DATASET RECORDS:
---------------

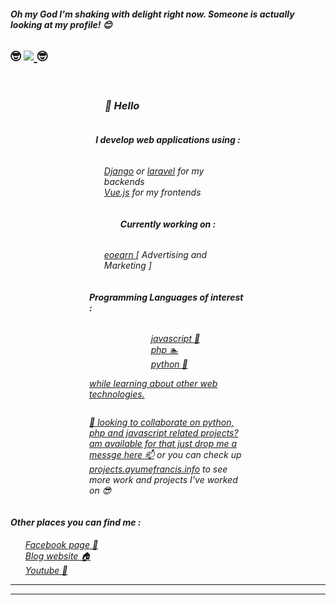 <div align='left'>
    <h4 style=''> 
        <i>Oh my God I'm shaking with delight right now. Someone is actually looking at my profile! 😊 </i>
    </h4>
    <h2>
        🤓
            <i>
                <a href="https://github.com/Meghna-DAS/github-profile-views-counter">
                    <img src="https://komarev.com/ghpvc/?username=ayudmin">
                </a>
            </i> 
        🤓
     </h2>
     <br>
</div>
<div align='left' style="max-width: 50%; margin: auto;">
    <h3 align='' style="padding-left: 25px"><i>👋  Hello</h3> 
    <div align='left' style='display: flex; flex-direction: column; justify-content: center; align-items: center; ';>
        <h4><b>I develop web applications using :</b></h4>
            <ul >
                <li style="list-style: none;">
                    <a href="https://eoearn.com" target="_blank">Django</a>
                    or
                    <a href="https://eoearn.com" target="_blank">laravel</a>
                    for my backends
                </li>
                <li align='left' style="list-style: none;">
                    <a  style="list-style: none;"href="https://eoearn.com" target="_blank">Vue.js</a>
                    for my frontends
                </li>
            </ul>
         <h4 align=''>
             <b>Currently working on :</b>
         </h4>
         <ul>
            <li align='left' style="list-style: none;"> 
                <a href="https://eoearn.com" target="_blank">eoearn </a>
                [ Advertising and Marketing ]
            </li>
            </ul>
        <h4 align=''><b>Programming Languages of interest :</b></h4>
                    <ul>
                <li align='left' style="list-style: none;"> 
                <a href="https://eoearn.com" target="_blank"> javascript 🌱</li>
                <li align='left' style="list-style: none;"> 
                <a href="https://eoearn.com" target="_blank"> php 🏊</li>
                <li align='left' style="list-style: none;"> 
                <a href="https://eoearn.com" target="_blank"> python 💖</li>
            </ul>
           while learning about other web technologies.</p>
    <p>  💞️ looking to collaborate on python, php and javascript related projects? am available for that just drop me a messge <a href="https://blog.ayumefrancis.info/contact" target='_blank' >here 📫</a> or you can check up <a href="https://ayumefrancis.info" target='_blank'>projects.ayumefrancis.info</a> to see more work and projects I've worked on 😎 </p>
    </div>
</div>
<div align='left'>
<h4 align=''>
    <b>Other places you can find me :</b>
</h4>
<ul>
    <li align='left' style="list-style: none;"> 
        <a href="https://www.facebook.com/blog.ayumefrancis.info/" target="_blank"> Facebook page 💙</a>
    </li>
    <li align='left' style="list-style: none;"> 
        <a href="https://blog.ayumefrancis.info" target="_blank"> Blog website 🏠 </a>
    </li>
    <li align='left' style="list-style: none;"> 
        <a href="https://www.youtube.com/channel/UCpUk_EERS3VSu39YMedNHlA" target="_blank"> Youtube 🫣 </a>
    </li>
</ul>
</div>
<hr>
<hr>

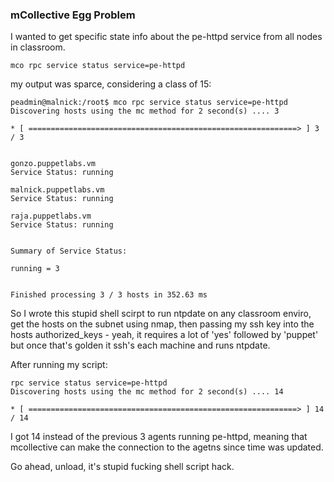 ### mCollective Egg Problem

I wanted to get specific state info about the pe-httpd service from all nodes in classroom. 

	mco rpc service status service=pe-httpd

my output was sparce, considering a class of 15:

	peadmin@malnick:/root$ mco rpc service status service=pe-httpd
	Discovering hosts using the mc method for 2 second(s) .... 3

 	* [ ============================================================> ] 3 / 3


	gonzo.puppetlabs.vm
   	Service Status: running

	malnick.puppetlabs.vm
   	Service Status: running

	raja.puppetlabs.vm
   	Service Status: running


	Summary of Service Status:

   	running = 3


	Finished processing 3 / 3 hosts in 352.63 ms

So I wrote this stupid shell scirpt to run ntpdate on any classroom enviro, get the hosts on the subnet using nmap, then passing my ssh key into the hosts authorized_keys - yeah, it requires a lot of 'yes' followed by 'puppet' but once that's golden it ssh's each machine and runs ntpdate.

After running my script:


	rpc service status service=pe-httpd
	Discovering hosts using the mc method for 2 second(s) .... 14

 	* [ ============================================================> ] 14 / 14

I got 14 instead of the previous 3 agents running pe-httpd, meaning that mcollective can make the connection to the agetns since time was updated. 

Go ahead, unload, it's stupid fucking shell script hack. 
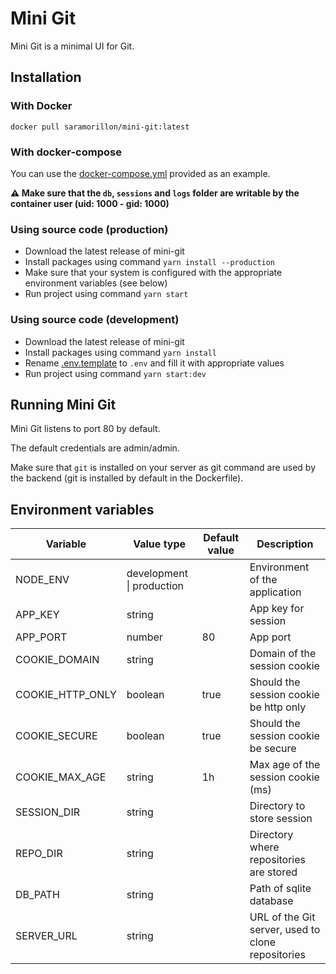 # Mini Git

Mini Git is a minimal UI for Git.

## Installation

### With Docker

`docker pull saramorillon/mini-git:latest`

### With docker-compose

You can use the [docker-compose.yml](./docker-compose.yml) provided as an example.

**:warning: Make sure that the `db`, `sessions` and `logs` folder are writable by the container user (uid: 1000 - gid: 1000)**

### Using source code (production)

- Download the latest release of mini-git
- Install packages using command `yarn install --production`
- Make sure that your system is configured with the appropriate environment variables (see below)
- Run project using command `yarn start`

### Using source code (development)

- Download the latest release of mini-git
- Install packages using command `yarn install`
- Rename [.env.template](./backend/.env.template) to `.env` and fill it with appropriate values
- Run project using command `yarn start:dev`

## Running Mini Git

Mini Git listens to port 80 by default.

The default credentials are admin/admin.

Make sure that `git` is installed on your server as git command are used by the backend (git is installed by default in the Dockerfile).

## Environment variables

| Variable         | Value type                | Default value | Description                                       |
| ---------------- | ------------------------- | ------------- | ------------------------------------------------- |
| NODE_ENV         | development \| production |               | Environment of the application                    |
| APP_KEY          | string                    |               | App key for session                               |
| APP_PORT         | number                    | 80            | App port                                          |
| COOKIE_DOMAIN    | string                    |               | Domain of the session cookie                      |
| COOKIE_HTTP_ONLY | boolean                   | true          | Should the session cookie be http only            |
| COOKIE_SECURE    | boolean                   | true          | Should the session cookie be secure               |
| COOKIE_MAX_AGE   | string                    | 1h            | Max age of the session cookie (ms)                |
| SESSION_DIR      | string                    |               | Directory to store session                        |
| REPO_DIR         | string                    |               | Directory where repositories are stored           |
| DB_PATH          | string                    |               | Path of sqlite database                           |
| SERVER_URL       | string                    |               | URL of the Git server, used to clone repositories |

---------------

I'd like the material repeated word for word, without the pictures it holds.

 <div align='left'>
    <h4 style=''> 
        <i>Oh my God I'm shaking with delight right now. Someone is actually looking at my profile! 😊 </i>
    </h4>
    <h2>
        🤓
            <i>
                <a href="https://github.com/Meghna-DAS/github-profile-views-counter">
                    <img src="https://komarev.com/ghpvc/?username=ayudmin">
                </a>
            </i> 
        🤓
     </h2>
     <br>
</div>
<div align='left' style="max-width: 50%; margin: auto;">
    <h3 align='' style="padding-left: 25px"><i>👋  Hello</h3> 
    <div align='left' style='display: flex; flex-direction: column; justify-content: center; align-items: center; ';>
        <h4><b>I develop web applications using :</b></h4>
            <ul >
                <li style="list-style: none;">
                    <a href="https://eoearn.com" target="_blank">Django</a>
                    or
                    <a href="https://eoearn.com" target="_blank">laravel</a>
                    for my backends
                </li>
                <li align='left' style="list-style: none;">
                    <a  style="list-style: none;"href="https://eoearn.com" target="_blank">Vue.js</a>
                    for my frontends
                </li>
            </ul>
         <h4 align=''>
             <b>Currently working on :</b>
         </h4>
         <ul>
            <li align='left' style="list-style: none;"> 
                <a href="https://eoearn.com" target="_blank">eoearn </a>
                [ Advertising and Marketing ]
            </li>
            </ul>
        <h4 align=''><b>Programming Languages of interest :</b></h4>
                    <ul>
                <li align='left' style="list-style: none;"> 
                <a href="https://eoearn.com" target="_blank"> javascript 🌱</li>
                <li align='left' style="list-style: none;"> 
                <a href="https://eoearn.com" target="_blank"> php 🏊</li>
                <li align='left' style="list-style: none;"> 
                <a href="https://eoearn.com" target="_blank"> python 💖</li>
            </ul>
           while learning about other web technologies.</p>
    <p>  💞️ looking to collaborate on python, php and javascript related projects? am available for that just drop me a messge <a href="https://blog.ayumefrancis.info/contact" target='_blank' >here 📫</a> or you can check up <a href="https://ayumefrancis.info" target='_blank'>projects.ayumefrancis.info</a> to see more work and projects I've worked on 😎 </p>
    </div>
</div>
<div align='left'>
<h4 align=''>
    <b>Other places you can find me :</b>
</h4>
<ul>
    <li align='left' style="list-style: none;"> 
        <a href="https://www.facebook.com/blog.ayumefrancis.info/" target="_blank"> Facebook page 💙</a>
    </li>
    <li align='left' style="list-style: none;"> 
        <a href="https://blog.ayumefrancis.info" target="_blank"> Blog website 🏠 </a>
    </li>
    <li align='left' style="list-style: none;"> 
        <a href="https://www.youtube.com/channel/UCpUk_EERS3VSu39YMedNHlA" target="_blank"> Youtube 🫣 </a>
    </li>
</ul>
</div>
<hr>
<hr>

 ### mCollective Egg Problem

I wanted to get specific state info about the pe-httpd service from all nodes in classroom. 

	mco rpc service status service=pe-httpd

my output was sparce, considering a class of 15:

	peadmin@malnick:/root$ mco rpc service status service=pe-httpd
	Discovering hosts using the mc method for 2 second(s) .... 3

 	* [ ============================================================> ] 3 / 3


	gonzo.puppetlabs.vm
   	Service Status: running

	malnick.puppetlabs.vm
   	Service Status: running

	raja.puppetlabs.vm
   	Service Status: running


	Summary of Service Status:

   	running = 3


	Finished processing 3 / 3 hosts in 352.63 ms

So I wrote this stupid shell scirpt to run ntpdate on any classroom enviro, get the hosts on the subnet using nmap, then passing my ssh key into the hosts authorized_keys - yeah, it requires a lot of 'yes' followed by 'puppet' but once that's golden it ssh's each machine and runs ntpdate.

After running my script:


	rpc service status service=pe-httpd
	Discovering hosts using the mc method for 2 second(s) .... 14

 	* [ ============================================================> ] 14 / 14

I got 14 instead of the previous 3 agents running pe-httpd, meaning that mcollective can make the connection to the agetns since time was updated. 

Go ahead, unload, it's stupid fucking shell script hack. 
 # Mini Git

Mini Git is a minimal UI for Git.

## Installation

### With Docker

`docker pull saramorillon/mini-git:latest`

### With docker-compose

You can use the [docker-compose.yml](./docker-compose.yml) provided as an example.

**:warning: Make sure that the `db`, `sessions` and `logs` folder are writable by the container user (uid: 1000 - gid: 1000)**

### Using source code (production)

- Download the latest release of mini-git
- Install packages using command `yarn install --production`
- Make sure that your system is configured with the appropriate environment variables (see below)
- Run project using command `yarn start`

### Using source code (development)

- Download the latest release of mini-git
- Install packages using command `yarn install`
- Rename [.env.template](./backend/.env.template) to `.env` and fill it with appropriate values
- Run project using command `yarn start:dev`

## Running Mini Git

Mini Git listens to port 80 by default.

The default credentials are admin/admin.

Make sure that `git` is installed on your server as git command are used by the backend (git is installed by default in the Dockerfile).

## Environment variables

| Variable         | Value type                | Default value | Description                                       |
| ---------------- | ------------------------- | ------------- | ------------------------------------------------- |
| NODE_ENV         | development \| production |               | Environment of the application                    |
| APP_KEY          | string                    |               | App key for session                               |
| APP_PORT         | number                    | 80            | App port                                          |
| COOKIE_DOMAIN    | string                    |               | Domain of the session cookie                      |
| COOKIE_HTTP_ONLY | boolean                   | true          | Should the session cookie be http only            |
| COOKIE_SECURE    | boolean                   | true          | Should the session cookie be secure               |
| COOKIE_MAX_AGE   | string                    | 1h            | Max age of the session cookie (ms)                |
| SESSION_DIR      | string                    |               | Directory to store session                        |
| REPO_DIR         | string                    |               | Directory where repositories are stored           |
| DB_PATH          | string                    |               | Path of sqlite database                           |
| SERVER_URL       | string                    |               | URL of the Git server, used to clone repositories |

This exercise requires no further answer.